Medabots: Metabee and Medabots: Rokusho (メダロット弐CORE クワガタバージョン・カブトバージョン, Medarotto Ni CORE Kabuto Bājon · Kuwagata Bājon) is a set of two 2D top-down role-playing video games in the Medabots series, developed by Natsume Co., Ltd. for Game Boy Advance. It is a remake of the Japan-exclusive title Medarot 2 (メダロット２, Medarotto 2), which was released for the Game Boy Color in 1999. It was later re-released on the Wii U Virtual Console on October 1, 2015 in Europe, on December 10, 2015 for North America, and on January 27, 2016 in Japan.

Medabots is one of only three games in the series to be released outside Japan, the other two being Medabots AX and Medabots Infinity.

==Plot==
Ikki Tenryou is a young boy who is obsessed with Medabots, just like every other kid; however, he does not have one yet. One day, his mother Chidori asks him to buy some dinner, but instead he gets talked into buying a Medabot instead with the money.
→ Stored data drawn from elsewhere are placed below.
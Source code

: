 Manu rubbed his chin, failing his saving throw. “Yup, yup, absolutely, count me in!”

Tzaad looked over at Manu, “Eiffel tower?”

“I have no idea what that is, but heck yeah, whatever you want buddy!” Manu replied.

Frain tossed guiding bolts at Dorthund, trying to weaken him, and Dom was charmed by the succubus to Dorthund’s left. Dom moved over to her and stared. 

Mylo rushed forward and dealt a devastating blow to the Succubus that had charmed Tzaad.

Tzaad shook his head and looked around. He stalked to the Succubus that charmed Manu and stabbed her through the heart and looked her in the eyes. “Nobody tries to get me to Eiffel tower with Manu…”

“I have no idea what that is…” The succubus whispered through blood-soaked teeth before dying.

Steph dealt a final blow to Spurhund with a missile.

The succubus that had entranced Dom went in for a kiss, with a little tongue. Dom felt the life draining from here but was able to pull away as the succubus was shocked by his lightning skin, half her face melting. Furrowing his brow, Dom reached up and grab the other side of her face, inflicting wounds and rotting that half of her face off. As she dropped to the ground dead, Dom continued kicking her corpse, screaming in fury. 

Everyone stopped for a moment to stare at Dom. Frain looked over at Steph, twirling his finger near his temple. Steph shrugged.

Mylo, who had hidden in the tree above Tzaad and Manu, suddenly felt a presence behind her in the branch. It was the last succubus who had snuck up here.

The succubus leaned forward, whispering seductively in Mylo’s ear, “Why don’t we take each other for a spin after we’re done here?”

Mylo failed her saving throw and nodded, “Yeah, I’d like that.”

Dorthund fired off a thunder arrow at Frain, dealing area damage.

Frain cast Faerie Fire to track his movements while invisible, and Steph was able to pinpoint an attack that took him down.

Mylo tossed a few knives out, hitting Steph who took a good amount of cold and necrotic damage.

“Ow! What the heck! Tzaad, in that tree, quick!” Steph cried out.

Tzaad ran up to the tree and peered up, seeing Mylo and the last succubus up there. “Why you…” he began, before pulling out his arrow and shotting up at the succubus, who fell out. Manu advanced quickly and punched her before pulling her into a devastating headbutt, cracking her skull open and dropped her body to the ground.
However, it turns out it is missing a medal, a vital part to make a Medabot work. However, a strange mysterious man called the Phantom Renegade gives a medal to Ikki's father Jouzou and tells him he should give it to his son. Now Ikki will finally be able to also take part in Robattles and compete with other fellow Medafighters. But whoever loses the battle must submit one of their Medabot's Medaparts to the victor.

==Gameplay==
Gameplay is split into two different sections. One for the World Map, and another for Battles. When travelling around the World Map the player can find random encounters with other Medafighters. When encountering another Medafighter; it is set in a 3-v-3 Battle with a unique battle system, with each Medabot having four different actions (Head parts have a finite amount of ammo, the Medabot will cease to function once its head is destroyed. R.Arm and L.Arm parts have infinite amount of ammo and can be used repeatedly until destroyed. Legs can affect the movement of player's Medabot based on the terrain within a battle and build up the Medaforce meter). The way to act in battle is different compared to other RPGs, targeting a certain Medabot part and Medabot is usually randomized but can be avoided by using certain Medaparts that aim at certain parts, and the speed of player's Medabot is dependent on the Leg Medaparts it has and the terrain it is battling on. The battle is over when the "Leader" Medabot's head is destroyed. Some encounters such as the Rubberobo Gang for example; will give the player Rubberobo Medals which are used to escape from battles. The player earns experience points, Medaparts and money by winning battles. They can customize their Medabot with Medaparts, which can be won from other medafighters or bought in shops.

==Reception==
In 2015, Marcel van Duyn of Nintendo Life gave it a retrospective rating of 6/10.